Stored dataset items:
- Opening Delimiter -

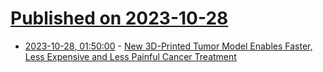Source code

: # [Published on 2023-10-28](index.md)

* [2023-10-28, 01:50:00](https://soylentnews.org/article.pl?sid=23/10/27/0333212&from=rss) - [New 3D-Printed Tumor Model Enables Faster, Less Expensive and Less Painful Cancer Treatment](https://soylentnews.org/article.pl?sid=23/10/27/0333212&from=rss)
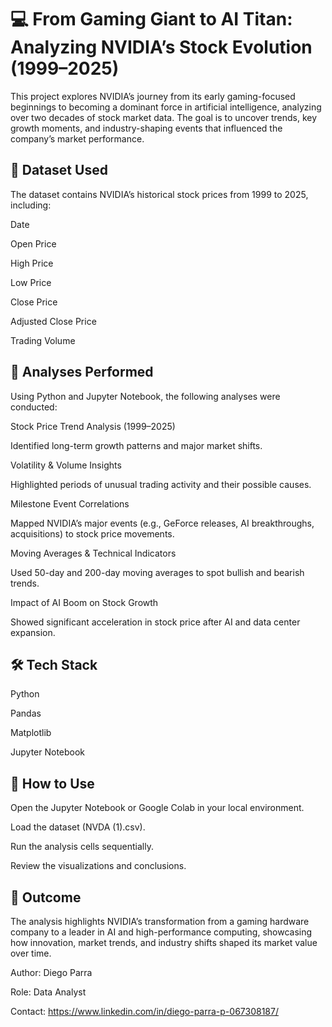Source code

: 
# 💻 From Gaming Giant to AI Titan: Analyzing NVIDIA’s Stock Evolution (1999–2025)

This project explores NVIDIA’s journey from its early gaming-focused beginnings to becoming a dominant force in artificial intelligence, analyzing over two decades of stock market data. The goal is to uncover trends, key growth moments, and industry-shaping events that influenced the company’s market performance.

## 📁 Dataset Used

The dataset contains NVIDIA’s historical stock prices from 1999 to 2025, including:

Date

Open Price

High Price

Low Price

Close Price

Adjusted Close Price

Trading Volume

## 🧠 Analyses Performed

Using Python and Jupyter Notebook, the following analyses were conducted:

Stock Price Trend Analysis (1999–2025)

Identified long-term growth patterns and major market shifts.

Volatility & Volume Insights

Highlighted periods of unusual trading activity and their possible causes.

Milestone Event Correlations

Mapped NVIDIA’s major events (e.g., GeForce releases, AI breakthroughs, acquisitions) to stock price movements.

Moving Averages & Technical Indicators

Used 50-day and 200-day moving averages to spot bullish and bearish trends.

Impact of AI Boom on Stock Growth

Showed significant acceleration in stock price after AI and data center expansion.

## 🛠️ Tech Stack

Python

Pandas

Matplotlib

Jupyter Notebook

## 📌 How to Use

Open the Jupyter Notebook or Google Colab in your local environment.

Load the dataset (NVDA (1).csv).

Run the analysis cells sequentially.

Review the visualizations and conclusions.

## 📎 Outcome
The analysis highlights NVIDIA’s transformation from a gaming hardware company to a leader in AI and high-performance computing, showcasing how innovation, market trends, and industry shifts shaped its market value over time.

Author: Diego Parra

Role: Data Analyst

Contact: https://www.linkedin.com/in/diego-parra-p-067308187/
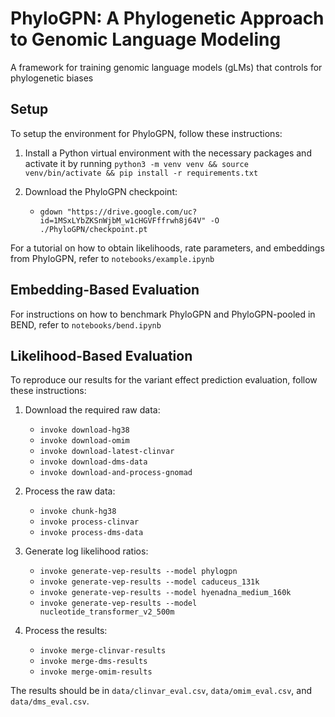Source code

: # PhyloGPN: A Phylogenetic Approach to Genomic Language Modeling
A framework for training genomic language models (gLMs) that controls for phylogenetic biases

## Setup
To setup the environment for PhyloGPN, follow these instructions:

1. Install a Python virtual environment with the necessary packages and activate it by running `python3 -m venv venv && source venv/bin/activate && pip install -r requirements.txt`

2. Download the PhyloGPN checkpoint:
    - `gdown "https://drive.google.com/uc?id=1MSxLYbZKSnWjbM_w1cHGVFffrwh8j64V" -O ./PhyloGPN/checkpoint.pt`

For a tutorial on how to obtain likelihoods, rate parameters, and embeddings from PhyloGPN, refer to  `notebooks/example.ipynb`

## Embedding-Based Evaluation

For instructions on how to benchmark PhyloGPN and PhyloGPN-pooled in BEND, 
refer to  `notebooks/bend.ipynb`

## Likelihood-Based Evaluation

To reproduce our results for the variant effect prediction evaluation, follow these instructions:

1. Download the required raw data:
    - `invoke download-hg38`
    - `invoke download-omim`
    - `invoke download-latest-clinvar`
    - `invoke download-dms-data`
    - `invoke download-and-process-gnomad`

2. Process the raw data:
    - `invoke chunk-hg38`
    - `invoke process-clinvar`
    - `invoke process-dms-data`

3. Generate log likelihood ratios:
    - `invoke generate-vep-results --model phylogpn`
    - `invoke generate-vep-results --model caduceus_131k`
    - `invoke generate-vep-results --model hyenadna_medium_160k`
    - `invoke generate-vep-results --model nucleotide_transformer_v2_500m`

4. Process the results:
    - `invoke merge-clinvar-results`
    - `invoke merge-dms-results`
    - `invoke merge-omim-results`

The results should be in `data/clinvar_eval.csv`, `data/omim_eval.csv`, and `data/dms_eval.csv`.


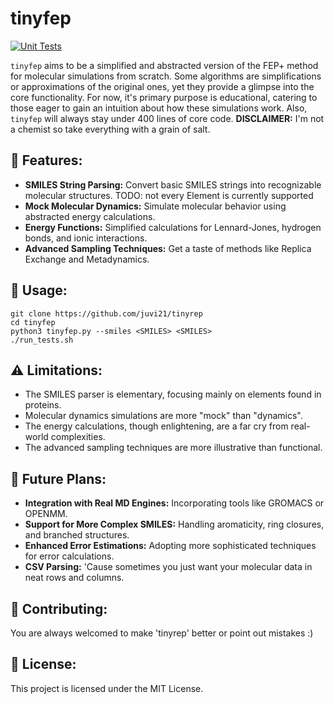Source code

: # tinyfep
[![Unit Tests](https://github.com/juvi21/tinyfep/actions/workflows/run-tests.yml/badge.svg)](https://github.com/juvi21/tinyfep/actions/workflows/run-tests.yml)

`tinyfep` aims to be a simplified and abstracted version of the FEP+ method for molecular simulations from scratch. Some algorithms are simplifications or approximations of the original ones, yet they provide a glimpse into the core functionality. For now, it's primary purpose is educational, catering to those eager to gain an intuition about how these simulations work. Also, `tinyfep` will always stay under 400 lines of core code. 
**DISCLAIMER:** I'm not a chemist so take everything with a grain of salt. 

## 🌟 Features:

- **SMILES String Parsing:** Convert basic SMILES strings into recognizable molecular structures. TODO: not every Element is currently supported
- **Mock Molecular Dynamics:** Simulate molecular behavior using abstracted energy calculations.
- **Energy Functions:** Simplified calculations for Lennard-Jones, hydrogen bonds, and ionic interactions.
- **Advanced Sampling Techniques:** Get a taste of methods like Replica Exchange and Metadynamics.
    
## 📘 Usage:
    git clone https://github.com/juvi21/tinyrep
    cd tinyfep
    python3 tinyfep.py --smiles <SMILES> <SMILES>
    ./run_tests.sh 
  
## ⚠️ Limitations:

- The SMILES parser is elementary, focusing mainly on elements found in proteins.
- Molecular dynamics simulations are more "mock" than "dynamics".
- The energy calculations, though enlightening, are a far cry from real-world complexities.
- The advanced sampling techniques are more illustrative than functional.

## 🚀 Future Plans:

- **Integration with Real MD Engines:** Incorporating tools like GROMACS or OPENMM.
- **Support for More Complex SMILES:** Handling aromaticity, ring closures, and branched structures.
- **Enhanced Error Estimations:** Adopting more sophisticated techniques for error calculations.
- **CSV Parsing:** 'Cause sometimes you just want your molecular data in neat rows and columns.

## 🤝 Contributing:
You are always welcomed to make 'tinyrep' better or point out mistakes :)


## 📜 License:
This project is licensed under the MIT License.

- Closing Delimiter -
- Opening Delimiter -

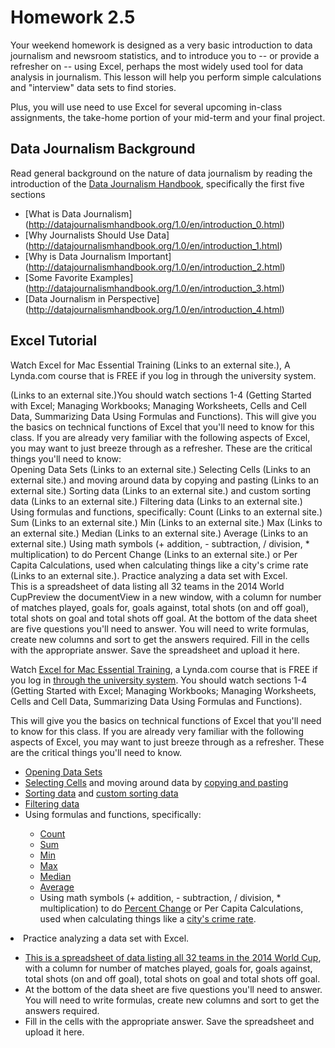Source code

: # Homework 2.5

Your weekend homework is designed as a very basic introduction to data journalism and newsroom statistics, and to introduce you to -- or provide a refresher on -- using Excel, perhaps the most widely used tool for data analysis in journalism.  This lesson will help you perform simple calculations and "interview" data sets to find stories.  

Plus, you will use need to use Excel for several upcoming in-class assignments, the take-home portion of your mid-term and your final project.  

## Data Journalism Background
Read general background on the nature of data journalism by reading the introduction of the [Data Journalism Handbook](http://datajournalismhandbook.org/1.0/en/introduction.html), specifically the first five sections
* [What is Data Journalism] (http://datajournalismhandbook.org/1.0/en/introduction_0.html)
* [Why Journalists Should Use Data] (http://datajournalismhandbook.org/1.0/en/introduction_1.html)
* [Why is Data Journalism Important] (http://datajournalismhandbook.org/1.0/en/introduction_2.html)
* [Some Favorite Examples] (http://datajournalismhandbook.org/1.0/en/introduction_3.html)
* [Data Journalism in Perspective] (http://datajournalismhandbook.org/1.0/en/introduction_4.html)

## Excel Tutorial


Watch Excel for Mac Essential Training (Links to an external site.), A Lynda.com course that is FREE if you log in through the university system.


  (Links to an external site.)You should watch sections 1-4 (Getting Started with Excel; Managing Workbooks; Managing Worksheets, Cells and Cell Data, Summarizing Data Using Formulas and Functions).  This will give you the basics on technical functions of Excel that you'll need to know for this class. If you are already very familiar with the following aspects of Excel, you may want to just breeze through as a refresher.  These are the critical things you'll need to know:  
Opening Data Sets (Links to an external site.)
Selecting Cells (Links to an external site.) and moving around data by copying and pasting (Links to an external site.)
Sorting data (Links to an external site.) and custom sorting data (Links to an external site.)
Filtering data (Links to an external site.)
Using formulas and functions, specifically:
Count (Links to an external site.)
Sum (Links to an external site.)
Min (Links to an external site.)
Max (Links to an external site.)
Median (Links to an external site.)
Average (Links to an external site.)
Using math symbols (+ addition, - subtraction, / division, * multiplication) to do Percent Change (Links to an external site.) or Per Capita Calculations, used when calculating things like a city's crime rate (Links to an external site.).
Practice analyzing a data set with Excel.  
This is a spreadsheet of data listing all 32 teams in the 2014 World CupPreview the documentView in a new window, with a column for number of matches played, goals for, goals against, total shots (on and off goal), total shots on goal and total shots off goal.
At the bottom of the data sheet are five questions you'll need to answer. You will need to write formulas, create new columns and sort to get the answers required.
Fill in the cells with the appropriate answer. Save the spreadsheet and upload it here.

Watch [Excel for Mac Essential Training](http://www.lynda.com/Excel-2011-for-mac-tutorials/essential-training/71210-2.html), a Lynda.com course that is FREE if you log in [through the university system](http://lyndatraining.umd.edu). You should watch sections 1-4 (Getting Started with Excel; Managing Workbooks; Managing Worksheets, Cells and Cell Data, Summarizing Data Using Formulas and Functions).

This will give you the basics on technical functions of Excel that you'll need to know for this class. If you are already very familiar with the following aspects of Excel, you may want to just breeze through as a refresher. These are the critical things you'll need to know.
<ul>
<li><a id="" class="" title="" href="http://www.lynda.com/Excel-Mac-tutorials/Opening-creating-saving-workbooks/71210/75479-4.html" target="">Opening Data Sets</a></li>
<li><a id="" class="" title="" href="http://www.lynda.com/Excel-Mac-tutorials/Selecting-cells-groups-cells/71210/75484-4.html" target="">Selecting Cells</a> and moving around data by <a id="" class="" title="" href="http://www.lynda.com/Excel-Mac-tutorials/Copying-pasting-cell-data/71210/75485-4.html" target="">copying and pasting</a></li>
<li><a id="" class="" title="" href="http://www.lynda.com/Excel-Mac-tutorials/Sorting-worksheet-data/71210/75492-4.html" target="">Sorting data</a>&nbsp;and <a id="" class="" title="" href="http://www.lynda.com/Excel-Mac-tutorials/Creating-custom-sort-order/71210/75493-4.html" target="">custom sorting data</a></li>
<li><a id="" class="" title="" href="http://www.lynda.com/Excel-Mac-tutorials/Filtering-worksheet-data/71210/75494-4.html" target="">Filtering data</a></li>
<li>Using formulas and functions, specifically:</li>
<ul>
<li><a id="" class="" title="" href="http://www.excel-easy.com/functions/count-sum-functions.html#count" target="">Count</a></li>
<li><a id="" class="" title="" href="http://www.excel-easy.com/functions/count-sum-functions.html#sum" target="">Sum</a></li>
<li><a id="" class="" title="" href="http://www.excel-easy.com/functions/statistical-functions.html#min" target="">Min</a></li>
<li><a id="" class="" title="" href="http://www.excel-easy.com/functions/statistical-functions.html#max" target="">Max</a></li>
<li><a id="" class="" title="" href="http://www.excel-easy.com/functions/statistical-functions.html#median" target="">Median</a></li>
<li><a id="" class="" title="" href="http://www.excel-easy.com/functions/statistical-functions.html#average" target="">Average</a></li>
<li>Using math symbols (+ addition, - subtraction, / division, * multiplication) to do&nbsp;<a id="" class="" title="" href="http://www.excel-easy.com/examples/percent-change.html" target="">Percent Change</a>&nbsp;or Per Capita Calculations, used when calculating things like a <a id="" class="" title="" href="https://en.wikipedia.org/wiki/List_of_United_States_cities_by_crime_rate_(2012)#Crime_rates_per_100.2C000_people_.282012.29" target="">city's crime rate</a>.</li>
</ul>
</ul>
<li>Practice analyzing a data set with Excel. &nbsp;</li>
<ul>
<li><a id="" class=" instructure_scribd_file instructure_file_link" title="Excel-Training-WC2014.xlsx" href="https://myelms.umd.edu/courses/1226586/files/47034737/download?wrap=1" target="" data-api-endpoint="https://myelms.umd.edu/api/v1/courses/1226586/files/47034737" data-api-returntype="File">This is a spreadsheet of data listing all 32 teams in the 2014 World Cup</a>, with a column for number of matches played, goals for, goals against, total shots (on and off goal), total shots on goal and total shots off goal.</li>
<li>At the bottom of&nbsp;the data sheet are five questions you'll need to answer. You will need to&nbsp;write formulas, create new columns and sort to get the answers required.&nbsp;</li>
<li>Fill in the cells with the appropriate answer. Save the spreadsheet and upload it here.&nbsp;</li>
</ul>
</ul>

- Closing Delimiter -

The lines to copy are those above that contain "FREE".

* [Exercise solution]
Watch Excel for Mac Essential Training (Links to an external site.), A Lynda.com course that is FREE if you log in through the university system.
Watch [Excel for Mac Essential Training](http://www.lynda.com/Excel-2011-for-mac-tutorials/essential-training/71210-2.html), a Lynda.com course that is FREE if you log in [through the university system](http://lyndatraining.umd.edu). You should watch sections 1-4 (Getting Started with Excel; Managing Workbooks; Managing Worksheets, Cells and Cell Data, Summarizing Data Using Formulas and Functions).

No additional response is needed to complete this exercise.